Only a slice of the listing below is wanted. Retype the lines from the one containing "JSONP劫持漏洞是一种严重" through the one containing "Hoy, nos embarcamos", exactly, both ends included.

● ● ● ● ● ● ●

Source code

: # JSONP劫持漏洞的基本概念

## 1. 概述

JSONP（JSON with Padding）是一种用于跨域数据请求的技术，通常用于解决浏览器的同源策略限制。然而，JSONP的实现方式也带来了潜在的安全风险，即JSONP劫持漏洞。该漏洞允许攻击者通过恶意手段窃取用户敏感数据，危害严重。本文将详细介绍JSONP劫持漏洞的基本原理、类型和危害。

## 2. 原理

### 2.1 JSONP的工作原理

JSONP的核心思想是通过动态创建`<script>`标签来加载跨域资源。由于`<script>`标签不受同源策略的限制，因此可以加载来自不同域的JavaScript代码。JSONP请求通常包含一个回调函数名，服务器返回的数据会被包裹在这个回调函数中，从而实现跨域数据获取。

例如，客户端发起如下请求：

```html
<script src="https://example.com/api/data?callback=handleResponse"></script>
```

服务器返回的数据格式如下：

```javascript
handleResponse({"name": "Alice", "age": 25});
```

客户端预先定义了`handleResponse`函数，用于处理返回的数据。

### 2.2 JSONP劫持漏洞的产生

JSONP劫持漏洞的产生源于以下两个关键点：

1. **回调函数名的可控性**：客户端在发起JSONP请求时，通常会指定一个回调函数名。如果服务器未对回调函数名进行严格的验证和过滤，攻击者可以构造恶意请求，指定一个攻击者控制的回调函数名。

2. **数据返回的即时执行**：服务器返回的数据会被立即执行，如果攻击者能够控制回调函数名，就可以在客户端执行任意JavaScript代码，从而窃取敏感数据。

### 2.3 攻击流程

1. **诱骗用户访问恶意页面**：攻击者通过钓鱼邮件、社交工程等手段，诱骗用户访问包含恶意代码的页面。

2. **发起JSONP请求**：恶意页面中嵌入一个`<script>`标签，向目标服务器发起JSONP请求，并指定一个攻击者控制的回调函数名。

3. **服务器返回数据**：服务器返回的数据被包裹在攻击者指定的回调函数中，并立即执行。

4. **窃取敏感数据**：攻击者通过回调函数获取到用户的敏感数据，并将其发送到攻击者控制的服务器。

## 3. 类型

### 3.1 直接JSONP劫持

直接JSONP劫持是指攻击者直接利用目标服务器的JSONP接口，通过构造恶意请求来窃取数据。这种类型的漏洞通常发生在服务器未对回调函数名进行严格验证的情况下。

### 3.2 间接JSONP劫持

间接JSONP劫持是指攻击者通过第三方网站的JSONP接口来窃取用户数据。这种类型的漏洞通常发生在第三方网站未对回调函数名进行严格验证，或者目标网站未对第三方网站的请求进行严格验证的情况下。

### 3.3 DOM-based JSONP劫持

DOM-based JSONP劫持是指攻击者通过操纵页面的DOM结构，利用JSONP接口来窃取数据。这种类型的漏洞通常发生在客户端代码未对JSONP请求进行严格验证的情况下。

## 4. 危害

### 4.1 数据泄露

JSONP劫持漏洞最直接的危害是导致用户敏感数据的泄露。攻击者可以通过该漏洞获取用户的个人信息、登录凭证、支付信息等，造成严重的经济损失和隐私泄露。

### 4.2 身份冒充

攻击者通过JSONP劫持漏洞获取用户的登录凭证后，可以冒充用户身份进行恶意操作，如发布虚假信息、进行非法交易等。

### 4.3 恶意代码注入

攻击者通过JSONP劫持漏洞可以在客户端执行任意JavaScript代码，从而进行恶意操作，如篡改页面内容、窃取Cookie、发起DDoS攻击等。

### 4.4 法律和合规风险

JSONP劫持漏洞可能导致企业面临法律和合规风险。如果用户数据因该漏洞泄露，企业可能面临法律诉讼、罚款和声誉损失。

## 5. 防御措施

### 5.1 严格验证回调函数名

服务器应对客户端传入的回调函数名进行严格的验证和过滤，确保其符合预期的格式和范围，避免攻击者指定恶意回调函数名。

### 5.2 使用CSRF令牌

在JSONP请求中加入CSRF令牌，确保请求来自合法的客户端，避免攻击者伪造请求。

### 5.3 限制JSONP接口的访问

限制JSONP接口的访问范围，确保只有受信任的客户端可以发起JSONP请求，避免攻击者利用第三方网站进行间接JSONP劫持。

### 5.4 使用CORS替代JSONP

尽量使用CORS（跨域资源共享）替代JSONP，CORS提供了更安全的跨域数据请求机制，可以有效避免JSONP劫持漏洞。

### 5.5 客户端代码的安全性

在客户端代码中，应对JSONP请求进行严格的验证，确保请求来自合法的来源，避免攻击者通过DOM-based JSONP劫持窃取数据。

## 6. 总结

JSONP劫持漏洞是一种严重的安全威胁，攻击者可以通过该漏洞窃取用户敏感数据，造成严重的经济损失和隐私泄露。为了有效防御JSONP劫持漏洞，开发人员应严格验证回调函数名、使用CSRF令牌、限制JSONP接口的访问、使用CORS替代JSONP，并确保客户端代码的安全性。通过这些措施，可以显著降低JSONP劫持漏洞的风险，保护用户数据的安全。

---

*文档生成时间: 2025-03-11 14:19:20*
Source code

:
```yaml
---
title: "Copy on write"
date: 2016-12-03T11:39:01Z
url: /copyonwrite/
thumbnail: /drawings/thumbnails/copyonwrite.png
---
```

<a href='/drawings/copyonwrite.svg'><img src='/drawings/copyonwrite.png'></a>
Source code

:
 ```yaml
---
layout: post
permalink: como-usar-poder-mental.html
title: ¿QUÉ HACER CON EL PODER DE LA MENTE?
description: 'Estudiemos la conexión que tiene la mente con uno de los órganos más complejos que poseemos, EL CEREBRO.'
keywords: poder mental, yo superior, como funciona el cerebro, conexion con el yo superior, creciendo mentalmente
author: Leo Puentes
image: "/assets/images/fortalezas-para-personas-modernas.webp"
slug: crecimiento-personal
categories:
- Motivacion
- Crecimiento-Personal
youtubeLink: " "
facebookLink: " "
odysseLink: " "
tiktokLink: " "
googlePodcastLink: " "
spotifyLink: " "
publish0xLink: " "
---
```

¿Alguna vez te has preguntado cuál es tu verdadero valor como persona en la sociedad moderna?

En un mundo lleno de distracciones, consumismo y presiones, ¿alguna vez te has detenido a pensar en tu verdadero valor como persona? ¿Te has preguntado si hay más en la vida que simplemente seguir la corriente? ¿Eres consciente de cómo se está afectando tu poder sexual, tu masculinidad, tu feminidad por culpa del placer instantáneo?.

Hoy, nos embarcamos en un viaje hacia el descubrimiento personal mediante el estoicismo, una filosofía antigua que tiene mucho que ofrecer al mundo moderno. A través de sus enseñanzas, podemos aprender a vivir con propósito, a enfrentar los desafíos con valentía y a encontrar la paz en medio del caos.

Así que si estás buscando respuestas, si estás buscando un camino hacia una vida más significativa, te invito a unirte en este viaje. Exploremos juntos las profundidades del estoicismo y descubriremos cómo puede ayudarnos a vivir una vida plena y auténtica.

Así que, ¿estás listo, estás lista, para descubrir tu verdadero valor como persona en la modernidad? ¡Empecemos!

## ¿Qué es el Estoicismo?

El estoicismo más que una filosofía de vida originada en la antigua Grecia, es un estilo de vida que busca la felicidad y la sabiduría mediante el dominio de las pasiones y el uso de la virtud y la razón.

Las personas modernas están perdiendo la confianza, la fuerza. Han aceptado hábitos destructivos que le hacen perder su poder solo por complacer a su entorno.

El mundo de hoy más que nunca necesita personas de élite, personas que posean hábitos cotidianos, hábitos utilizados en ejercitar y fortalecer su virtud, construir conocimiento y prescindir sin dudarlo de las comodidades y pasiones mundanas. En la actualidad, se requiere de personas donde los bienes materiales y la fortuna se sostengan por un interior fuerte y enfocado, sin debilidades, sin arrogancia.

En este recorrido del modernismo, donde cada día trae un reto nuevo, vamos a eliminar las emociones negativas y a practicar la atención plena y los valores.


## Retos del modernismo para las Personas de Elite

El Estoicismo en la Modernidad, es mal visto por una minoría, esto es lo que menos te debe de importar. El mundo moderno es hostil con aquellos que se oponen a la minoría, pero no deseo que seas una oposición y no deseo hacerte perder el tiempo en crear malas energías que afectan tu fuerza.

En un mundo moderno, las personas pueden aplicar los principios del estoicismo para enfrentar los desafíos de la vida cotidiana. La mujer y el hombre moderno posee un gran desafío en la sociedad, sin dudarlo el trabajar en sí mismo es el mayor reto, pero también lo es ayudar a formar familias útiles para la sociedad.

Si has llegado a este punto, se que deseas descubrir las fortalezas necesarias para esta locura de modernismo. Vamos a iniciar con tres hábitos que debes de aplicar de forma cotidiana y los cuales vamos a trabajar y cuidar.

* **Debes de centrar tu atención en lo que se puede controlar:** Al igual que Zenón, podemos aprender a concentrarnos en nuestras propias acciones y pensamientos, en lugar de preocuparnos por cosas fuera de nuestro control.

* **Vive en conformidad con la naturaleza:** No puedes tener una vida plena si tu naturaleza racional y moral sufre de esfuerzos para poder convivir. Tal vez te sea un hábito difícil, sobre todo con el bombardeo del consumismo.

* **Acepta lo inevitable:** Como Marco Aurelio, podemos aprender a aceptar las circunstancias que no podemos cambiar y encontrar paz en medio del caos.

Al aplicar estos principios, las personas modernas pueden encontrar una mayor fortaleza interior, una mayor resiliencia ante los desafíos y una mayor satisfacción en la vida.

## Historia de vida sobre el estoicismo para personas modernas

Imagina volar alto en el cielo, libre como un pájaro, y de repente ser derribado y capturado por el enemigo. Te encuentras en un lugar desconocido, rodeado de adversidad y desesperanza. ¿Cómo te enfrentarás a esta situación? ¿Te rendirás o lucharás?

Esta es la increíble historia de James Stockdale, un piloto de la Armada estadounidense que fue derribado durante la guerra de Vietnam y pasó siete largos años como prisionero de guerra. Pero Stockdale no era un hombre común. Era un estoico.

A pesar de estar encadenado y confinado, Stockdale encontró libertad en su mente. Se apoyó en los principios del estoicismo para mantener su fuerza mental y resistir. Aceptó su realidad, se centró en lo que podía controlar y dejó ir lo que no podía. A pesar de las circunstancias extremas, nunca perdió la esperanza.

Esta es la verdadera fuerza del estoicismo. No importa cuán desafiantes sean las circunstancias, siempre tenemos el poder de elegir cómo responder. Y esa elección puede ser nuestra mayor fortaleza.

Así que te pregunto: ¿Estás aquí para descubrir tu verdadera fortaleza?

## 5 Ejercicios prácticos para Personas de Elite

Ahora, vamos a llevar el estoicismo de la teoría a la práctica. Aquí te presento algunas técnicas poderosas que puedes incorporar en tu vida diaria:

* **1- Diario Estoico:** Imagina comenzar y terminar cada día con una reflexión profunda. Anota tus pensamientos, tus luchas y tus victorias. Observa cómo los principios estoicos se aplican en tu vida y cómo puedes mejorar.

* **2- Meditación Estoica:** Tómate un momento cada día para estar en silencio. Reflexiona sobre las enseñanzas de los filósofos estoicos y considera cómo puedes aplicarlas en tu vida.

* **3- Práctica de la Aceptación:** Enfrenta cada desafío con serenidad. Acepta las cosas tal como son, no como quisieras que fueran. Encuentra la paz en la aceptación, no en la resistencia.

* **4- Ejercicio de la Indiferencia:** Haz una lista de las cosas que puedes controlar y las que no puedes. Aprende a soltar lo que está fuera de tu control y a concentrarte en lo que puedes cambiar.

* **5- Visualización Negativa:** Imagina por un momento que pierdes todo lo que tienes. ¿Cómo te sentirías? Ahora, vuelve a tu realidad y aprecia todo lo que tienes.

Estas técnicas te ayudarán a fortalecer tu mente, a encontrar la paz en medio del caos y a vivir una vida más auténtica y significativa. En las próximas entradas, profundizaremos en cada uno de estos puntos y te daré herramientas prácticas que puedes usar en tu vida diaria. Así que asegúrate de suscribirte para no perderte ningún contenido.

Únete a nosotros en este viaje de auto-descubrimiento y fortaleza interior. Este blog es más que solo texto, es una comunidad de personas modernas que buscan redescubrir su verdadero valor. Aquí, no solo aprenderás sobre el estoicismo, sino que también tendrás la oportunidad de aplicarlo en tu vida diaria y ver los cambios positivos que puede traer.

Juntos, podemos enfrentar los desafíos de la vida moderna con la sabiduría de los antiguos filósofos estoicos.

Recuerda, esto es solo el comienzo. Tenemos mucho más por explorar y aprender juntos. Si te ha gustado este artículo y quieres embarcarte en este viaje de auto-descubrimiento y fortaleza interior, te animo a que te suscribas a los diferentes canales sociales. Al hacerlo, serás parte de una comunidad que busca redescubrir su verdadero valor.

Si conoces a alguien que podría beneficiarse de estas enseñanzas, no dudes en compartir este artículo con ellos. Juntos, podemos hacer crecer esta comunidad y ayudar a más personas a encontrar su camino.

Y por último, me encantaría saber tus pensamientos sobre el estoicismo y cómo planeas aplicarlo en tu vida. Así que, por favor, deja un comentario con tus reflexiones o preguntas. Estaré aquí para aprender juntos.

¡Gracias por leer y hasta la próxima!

● ● ● ● ● ● ●

_ANSWER FOR THIS EXERCISE_:
JSONP劫持漏洞是一种严重的安全威胁，攻击者可以通过该漏洞窃取用户敏感数据，造成严重的经济损失和隐私泄露。为了有效防御JSONP劫持漏洞，开发人员应严格验证回调函数名、使用CSRF令牌、限制JSONP接口的访问、使用CORS替代JSONP，并确保客户端代码的安全性。通过这些措施，可以显著降低JSONP劫持漏洞的风险，保护用户数据的安全。

---

*文档生成时间: 2025-03-11 14:19:20*
Source code

:
```yaml
---
title: "Copy on write"
date: 2016-12-03T11:39:01Z
url: /copyonwrite/
thumbnail: /drawings/thumbnails/copyonwrite.png
---
```

<a href='/drawings/copyonwrite.svg'><img src='/drawings/copyonwrite.png'></a>
Source code

:
 ```yaml
---
layout: post
permalink: como-usar-poder-mental.html
title: ¿QUÉ HACER CON EL PODER DE LA MENTE?
description: 'Estudiemos la conexión que tiene la mente con uno de los órganos más complejos que poseemos, EL CEREBRO.'
keywords: poder mental, yo superior, como funciona el cerebro, conexion con el yo superior, creciendo mentalmente
author: Leo Puentes
image: "/assets/images/fortalezas-para-personas-modernas.webp"
slug: crecimiento-personal
categories:
- Motivacion
- Crecimiento-Personal
youtubeLink: " "
facebookLink: " "
odysseLink: " "
tiktokLink: " "
googlePodcastLink: " "
spotifyLink: " "
publish0xLink: " "
---
```

¿Alguna vez te has preguntado cuál es tu verdadero valor como persona en la sociedad moderna?

En un mundo lleno de distracciones, consumismo y presiones, ¿alguna vez te has detenido a pensar en tu verdadero valor como persona? ¿Te has preguntado si hay más en la vida que simplemente seguir la corriente? ¿Eres consciente de cómo se está afectando tu poder sexual, tu masculinidad, tu feminidad por culpa del placer instantáneo?.

Hoy, nos embarcamos en un viaje hacia el descubrimiento personal mediante el estoicismo, una filosofía antigua que tiene mucho que ofrecer al mundo moderno. A través de sus enseñanzas, podemos aprender a vivir con propósito, a enfrentar los desafíos con valentía y a encontrar la paz en medio del caos.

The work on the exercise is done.